Difference between revisions of "2018 AMC 10A Problems/Problem 17"

Revision as of 01:36, 26 January 2020

Problem

Let $S$ be a set of 6 integers taken from $\{1,2,\dots,12\}$ with the property that if $a$ and $b$ are elements of $S$ with $a<b$ , then $b$ is not a multiple of $a$ . What is the least possible value of an element in $S?$

$\textbf{(A)}\ 2\qquad\textbf{(B)}\ 3\qquad\textbf{(C)}\ 4\qquad\textbf{(D)}\ 5\qquad\textbf{(E)}\ 7$

Solution

If we start with $1$ , we can include nothing else, so that won't work. (Also note that $1$ is not an answer choice)

If we start with $2$ , we would have to include every odd number except $1$ to fill out the set, but then $3$ and $9$ would violate the rule, so that won't work.

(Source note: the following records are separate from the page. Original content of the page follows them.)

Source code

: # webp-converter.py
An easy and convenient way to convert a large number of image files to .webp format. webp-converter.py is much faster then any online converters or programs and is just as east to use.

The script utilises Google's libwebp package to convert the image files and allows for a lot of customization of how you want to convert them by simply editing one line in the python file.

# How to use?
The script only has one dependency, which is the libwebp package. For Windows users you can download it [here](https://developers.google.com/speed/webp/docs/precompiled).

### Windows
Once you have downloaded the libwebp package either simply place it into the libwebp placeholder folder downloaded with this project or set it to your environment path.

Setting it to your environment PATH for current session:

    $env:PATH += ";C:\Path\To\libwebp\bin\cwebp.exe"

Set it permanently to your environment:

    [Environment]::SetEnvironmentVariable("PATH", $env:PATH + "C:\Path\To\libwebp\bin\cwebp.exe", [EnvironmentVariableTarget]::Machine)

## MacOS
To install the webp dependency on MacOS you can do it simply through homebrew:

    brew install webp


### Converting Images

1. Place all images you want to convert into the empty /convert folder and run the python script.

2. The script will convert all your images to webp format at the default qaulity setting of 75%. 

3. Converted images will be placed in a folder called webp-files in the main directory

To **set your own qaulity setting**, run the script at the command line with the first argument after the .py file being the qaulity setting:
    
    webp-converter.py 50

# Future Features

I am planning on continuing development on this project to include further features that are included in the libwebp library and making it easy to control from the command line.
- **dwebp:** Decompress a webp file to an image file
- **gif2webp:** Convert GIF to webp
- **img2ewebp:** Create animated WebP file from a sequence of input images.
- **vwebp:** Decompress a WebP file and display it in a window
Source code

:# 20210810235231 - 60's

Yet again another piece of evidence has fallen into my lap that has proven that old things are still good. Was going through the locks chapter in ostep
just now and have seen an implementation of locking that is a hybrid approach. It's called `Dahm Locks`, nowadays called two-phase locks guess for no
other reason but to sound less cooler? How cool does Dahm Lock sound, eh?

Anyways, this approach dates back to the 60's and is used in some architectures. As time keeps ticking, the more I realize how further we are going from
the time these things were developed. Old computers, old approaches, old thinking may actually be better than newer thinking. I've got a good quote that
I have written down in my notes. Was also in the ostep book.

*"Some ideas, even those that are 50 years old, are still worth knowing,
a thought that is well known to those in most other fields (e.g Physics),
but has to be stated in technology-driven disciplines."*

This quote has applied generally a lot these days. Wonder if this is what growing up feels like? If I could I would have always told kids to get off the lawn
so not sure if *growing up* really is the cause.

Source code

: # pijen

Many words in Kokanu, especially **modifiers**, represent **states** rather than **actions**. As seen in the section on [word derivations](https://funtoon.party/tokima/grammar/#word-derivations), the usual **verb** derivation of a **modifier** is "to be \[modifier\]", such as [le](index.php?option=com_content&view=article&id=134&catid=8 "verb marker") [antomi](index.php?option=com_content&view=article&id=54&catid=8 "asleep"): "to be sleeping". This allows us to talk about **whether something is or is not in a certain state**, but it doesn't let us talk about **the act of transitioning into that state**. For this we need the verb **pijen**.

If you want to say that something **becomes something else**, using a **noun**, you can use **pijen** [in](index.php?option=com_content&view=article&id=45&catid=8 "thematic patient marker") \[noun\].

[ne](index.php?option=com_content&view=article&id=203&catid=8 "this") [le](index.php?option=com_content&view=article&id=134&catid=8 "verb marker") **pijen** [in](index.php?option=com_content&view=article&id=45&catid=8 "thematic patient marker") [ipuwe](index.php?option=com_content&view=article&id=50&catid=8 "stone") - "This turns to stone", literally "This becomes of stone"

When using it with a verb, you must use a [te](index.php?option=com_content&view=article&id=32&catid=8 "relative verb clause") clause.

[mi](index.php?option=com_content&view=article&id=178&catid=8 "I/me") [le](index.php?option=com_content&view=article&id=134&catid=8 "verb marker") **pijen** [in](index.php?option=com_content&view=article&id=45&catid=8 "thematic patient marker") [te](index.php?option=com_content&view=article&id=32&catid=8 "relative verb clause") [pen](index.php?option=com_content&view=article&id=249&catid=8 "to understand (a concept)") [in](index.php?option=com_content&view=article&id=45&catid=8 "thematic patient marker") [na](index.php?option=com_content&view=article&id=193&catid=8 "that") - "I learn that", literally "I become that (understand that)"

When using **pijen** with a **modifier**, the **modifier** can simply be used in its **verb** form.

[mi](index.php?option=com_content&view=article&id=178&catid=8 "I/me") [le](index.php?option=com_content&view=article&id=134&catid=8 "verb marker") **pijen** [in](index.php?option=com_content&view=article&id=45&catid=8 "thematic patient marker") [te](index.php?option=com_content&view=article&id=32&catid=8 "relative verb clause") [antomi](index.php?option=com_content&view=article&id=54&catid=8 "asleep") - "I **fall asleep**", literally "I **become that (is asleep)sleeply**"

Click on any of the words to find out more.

Experimentation with $3$ shows it's likewise impossible. You can include $7$ , $11$ , and either $5$ or $10$ (which are always safe). But after adding either $4$ or $8$ we have no more places to go.

Finally, starting with $4$ , we find that the sequence $4,5,6,7,9,11$ works, giving us $\boxed{\textbf{(C)} \text{ 4}}$ . (Random_Guy)

Solution 2

We know that all the odd numbers (except 1) can be used.

$3, 5, 7, 9, 11$

Now we have 7 to choose from for the last number (out of $1, 2, 4, 6, 8, 10, 12$ ). We can eliminate 1, 2, 10, and 12, and we have $4, 6, 8$ to choose from. But wait, 9 is a multiple of 3! Now we have to take out either 3 or 9 from the list. If we take out $9$ , none of the numbers would work, but if we take out $3$ , we get:

$4, 5, 6, 7, 9, 11$

So the least number is $4$ , so the answer is $\boxed{\textbf{(C)} \text{ 4}}$ .

-Baolan

Solution 3

We can get the multiples for the numbers in the original set with multiples in the same original set

$1:$ $\text{all}$ $\text{numbers}$ $\text{within}$ $\text{range}$

$2: 4,6,8,10,12$

$3: 6,9,12$

$4: 8,12$

$5: 10$

$6: 12$

It will be safe to start with 5 or 6 since they have the smallest number of multiples as listed above, but since the question asks for the least, it will be better to try others.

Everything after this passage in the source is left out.